Energy expenditure in obese children with pseudohypoparathyroidism type 1a

A H Shoemaker, J P Lomenick, B R Saville, W Wang, M S Buchowski, R D Cone, A H Shoemaker, J P Lomenick, B R Saville, W Wang, M S Buchowski, R D Cone

Abstract

Context: Patients with pseudohypoparathyroidism type 1a (PHP-1a) develop early-onset obesity. The abnormality in energy expenditure and/or energy intake responsible for this weight gain is unknown.

Objective: The aim of this study was to evaluate energy expenditure in children with PHP-1a compared with obese controls.

Patients: We studied 6 obese females with PHP-1a and 17 obese female controls.
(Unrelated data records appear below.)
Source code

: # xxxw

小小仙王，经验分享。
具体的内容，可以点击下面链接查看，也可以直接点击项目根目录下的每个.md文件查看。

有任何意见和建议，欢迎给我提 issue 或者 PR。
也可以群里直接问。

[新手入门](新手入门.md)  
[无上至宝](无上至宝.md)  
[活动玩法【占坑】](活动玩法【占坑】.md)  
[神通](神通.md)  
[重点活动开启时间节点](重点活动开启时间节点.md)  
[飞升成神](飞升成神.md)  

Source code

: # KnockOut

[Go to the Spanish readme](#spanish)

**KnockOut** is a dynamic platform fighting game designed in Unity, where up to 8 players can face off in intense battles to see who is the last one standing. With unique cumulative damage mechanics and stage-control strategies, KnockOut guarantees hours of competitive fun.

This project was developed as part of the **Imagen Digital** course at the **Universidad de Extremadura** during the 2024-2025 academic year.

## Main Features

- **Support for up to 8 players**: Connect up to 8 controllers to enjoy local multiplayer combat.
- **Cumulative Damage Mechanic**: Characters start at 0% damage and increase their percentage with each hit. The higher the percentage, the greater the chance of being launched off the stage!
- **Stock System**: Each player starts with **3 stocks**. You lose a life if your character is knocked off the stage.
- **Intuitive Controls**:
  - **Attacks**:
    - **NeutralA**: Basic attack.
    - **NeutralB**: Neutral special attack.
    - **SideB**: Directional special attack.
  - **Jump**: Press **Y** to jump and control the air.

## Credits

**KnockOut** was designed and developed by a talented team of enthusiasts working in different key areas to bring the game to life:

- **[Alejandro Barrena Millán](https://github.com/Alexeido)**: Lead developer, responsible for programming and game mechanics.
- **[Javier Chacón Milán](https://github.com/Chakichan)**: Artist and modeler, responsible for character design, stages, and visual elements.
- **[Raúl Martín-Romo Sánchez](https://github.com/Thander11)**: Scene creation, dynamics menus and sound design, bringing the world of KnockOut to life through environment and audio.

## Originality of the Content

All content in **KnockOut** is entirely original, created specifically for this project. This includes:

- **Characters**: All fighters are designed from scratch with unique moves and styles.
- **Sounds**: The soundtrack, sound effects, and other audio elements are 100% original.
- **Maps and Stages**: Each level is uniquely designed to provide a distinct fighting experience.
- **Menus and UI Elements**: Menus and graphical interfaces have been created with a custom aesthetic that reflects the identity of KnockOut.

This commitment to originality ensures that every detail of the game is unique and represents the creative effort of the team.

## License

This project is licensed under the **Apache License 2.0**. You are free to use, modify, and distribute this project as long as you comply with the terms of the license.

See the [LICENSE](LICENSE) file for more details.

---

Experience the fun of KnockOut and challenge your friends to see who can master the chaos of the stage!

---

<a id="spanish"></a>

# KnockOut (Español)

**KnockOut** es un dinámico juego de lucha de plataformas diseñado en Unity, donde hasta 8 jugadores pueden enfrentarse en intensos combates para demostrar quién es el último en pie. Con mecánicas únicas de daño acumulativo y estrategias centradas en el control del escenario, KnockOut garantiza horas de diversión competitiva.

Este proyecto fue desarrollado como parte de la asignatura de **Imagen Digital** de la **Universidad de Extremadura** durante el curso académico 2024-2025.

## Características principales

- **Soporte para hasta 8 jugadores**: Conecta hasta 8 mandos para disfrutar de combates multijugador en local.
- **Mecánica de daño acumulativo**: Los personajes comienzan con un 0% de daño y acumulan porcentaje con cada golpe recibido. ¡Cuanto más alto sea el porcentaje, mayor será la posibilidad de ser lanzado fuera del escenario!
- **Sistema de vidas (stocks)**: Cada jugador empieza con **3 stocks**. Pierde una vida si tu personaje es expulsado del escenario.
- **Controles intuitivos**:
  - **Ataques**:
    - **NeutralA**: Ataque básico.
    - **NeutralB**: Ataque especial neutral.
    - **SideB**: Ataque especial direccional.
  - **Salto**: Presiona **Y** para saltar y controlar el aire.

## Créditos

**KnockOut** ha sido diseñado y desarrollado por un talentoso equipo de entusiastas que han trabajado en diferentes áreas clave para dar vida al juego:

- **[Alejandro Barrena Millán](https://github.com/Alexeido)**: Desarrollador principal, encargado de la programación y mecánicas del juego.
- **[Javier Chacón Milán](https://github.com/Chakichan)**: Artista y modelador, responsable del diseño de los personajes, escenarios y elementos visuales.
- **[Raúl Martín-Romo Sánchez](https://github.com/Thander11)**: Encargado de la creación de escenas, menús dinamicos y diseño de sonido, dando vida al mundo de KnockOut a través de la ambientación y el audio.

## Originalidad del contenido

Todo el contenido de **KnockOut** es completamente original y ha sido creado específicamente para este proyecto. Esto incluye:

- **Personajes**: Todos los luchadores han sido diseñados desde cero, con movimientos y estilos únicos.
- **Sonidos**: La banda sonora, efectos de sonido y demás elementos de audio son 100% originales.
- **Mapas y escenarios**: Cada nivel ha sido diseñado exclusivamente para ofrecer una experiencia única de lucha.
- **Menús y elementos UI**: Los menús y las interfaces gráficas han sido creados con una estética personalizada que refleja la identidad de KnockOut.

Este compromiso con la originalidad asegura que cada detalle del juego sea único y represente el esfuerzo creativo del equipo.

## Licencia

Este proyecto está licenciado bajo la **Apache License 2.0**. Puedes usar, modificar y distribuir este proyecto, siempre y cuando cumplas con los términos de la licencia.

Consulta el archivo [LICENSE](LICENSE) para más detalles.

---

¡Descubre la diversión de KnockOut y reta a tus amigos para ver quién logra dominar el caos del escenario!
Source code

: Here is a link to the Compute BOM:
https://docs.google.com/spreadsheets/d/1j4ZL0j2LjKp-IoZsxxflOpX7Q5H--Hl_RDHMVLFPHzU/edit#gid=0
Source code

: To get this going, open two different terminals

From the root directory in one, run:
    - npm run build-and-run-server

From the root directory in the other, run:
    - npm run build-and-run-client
Patients were recruited from a single academic center.

Measurements: Resting energy expenditure (REE) and thermogenic effect of a high fat meal were measured using whole room indirect calorimetry. Body composition was assessed using whole body dual energy x-ray absorptiometry. Fasting glucose, insulin, and hemoglobin A1C were measured.

Results: Children with PHP-1a had decreased REE compared with obese controls (P<0.01). After adjustment for fat-free mass, the PHP-1a group's REE was 346.4 kcals day(-1) less than obese controls (95% CI (-585.5--106.9), P<0.01). The thermogenic effect of food (TEF), expressed as percent increase in postprandial energy expenditure over REE, was lower in PHP-1a patients than obese controls, but did not reach statistical significance (absolute reduction of 5.9%, 95% CI (-12.2-0.3%), P=0.06).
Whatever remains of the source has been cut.